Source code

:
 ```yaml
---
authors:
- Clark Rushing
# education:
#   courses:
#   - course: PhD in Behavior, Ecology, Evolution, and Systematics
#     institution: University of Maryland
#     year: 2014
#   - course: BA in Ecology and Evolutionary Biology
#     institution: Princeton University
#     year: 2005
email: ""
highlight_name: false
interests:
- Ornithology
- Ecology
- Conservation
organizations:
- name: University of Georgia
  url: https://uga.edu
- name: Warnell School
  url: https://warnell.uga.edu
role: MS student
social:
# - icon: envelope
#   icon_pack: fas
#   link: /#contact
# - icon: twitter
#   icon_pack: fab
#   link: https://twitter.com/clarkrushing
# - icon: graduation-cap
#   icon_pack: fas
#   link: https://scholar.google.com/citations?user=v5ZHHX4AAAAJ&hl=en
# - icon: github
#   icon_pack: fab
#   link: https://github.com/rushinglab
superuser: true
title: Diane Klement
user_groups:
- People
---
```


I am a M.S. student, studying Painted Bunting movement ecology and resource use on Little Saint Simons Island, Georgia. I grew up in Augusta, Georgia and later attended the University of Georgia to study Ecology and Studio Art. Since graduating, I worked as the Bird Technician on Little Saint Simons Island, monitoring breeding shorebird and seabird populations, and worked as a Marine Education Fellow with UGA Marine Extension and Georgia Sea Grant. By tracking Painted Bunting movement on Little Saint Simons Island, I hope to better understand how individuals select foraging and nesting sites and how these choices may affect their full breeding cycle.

■ **EXERCISE DETAILS**
All entries are to be retyped with no difference from the original.

■ **EXERCISE ANSWER**
Source code

:
 ```yaml
---
authors:
- Clark Rushing
# education:
#   courses:
#   - course: PhD in Behavior, Ecology, Evolution, and Systematics
#     institution: University of Maryland
#     year: 2014
#   - course: BA in Ecology and Evolutionary Biology
#     institution: Princeton University
#     year: 2005
email: ""
highlight_name: false
interests:
- Ornithology
- Ecology
- Conservation
organizations:
- name: University of Georgia
  url: https://uga.edu
- name: Warnell School
  url: https://warnell.uga.edu
role: MS student
social:
# - icon: envelope
#   icon_pack: fas
#   link: /#contact
# - icon: twitter
#   icon_pack: fab
#   link: https://twitter.com/clarkrushing
# - icon: graduation-cap
#   icon_pack: fas
#   link: https://scholar.google.com/citations?user=v5ZHHX4AAAAJ&hl=en
# - icon: github
#   icon_pack: fab
#   link: https://github.com/rushinglab
superuser: true
title: Diane Klement
user_groups:
- People
---
```


I am a M.S. student, studying Painted Bunting movement ecology and resource use on Little Saint Simons Island, Georgia. I grew up in Augusta, Georgia and later attended the University of Georgia to study Ecology and Studio Art. Since graduating, I worked as the Bird Technician on Little Saint Simons Island, monitoring breeding shorebird and seabird populations, and worked as a Marine Education Fellow with UGA Marine Extension and Georgia Sea Grant. By tracking Painted Bunting movement on Little Saint Simons Island, I hope to better understand how individuals select foraging and nesting sites and how these choices may affect their full breeding cycle.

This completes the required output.